Faith Jefferies (born August 5, 1999) is an American professional wrestler, taekwondo practitioner, and musician. She is currently signed to WWE, where she performs on its NXT brand under the ring name Nikkita Lyons. Jefferies has also wrestled for Women of Wrestling (WOW) as Faith the Lioness.

Early life
Jefferies was born in Las Vegas, Nevada and raised in Hollywood, California. She began practicing Taekwondo at the age of four, earning a black belt by the age of 8. She graduated from high school in early 2017.

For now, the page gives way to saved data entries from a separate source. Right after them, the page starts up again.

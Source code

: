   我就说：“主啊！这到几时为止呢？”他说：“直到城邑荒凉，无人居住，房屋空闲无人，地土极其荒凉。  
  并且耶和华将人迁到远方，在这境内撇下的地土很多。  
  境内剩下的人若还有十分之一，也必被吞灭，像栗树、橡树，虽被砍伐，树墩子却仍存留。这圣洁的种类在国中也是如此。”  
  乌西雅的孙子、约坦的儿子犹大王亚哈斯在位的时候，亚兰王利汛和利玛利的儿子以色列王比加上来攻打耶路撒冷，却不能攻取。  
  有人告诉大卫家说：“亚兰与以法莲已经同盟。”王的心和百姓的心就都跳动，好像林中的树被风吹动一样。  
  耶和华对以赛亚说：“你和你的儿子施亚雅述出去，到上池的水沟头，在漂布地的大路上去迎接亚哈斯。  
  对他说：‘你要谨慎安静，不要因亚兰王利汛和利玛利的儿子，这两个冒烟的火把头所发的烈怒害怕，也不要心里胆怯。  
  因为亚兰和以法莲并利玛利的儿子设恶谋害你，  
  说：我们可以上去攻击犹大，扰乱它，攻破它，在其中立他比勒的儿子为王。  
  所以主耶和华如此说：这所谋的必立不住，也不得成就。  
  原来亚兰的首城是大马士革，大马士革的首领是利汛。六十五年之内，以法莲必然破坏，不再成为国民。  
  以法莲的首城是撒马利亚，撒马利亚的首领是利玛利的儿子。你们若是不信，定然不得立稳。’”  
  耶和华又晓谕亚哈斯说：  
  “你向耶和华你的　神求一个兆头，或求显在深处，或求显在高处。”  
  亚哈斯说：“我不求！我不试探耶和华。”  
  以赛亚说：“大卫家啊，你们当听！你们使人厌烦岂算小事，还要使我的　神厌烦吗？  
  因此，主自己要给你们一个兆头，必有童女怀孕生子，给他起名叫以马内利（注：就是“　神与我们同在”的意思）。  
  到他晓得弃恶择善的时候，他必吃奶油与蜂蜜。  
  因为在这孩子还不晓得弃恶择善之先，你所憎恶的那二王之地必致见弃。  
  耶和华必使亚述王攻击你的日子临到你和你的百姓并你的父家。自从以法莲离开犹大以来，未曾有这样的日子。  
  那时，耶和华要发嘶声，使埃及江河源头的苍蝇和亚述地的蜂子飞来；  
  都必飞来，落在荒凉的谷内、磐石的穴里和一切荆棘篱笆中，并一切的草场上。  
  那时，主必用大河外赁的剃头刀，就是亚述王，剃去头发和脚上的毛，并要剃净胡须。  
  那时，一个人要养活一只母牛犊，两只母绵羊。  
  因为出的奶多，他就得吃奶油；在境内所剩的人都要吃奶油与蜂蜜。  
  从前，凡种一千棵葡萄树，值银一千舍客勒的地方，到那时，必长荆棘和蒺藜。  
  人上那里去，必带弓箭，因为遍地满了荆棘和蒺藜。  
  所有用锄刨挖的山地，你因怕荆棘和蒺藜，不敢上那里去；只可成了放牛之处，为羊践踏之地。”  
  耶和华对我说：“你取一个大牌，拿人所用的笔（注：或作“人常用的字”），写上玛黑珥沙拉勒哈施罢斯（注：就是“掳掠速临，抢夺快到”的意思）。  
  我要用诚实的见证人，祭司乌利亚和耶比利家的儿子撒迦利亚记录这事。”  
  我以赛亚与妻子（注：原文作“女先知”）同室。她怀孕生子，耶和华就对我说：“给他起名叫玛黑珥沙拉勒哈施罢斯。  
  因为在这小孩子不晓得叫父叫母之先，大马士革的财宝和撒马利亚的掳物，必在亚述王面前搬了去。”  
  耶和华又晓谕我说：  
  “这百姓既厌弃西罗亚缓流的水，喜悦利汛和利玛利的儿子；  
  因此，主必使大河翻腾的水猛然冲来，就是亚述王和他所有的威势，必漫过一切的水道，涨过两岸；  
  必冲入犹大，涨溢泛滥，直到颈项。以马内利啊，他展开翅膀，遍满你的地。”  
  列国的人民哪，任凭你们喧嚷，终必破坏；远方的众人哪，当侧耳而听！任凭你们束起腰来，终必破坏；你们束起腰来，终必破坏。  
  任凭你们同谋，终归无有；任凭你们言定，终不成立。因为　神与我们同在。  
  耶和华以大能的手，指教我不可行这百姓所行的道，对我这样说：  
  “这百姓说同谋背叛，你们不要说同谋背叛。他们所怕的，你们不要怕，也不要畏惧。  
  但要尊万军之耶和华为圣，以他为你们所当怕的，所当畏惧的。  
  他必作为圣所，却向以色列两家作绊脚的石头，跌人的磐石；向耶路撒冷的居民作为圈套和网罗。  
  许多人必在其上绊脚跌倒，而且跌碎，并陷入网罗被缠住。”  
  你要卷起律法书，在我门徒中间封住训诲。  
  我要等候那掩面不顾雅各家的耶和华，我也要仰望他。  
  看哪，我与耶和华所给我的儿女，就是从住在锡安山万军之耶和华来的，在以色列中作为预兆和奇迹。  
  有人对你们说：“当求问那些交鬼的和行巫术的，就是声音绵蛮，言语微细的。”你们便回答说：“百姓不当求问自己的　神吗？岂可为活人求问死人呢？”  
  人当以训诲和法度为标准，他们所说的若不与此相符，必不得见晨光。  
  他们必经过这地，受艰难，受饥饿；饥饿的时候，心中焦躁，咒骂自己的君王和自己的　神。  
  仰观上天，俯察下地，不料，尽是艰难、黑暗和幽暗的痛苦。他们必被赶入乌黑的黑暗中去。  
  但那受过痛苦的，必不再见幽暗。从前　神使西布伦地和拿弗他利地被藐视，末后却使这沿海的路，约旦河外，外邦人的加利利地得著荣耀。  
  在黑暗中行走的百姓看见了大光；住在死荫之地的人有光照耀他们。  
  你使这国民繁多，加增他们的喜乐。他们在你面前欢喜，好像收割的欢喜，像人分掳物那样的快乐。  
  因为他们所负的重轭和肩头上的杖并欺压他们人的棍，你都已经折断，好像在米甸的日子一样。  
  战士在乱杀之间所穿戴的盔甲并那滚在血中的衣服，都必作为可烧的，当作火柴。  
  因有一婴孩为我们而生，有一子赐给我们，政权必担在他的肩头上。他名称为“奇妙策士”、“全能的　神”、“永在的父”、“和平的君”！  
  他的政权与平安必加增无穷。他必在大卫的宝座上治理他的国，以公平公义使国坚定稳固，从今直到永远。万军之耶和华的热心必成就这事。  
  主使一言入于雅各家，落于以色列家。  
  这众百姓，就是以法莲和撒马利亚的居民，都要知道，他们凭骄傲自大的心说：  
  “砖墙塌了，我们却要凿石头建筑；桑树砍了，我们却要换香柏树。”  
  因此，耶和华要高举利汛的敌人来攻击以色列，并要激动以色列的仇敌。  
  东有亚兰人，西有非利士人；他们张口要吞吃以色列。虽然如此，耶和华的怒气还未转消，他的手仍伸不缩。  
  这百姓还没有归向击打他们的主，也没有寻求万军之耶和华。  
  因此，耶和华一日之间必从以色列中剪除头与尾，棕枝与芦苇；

Professional wrestling career

Women of Wrestling (2019–2021)
Shortly after graduating high school in 2018, Jefferies began professional wrestling training under Selina Majors. She debuted for Women of Wrestling under the ring name "Faith The Lioness". In summer 2021, Jefferies attended WWE's tryouts in Las Vegas, where she was offered a developmental contract.

WWE

NXT (2021–present)
After signing with WWE in late summer 2021, Jefferies' WWE debut was on the December 31, 2021 episode of 205 Live, under the ring name Nikkita Lyons, losing to Amari Miller. She made her NXT debut on the February 22, 2022 episode, defeating Kayla Inlay. In April, Lyons entered into a feud with Lash Legend, beating her on the April 5 and 26 episodes of NXT respectively. At Spring Breakin', she teamed with Cora Jade to defeat Legend and Natalya in a tag team match. On the May 10 episode of NXT, Lyons participated in the NXT Women's Breakout Tournament, defeating Arianna Grace in the first round. On May 24, it was announced that Lyons was removed from the tournament due to an injury, revealing on her Instagram account a day later that she suffered a partial MCL tear and an MCL sprain. Lyons returned on the June 28 episode of NXT, defeating NXT Women's Champion Mandy Rose by disqualification.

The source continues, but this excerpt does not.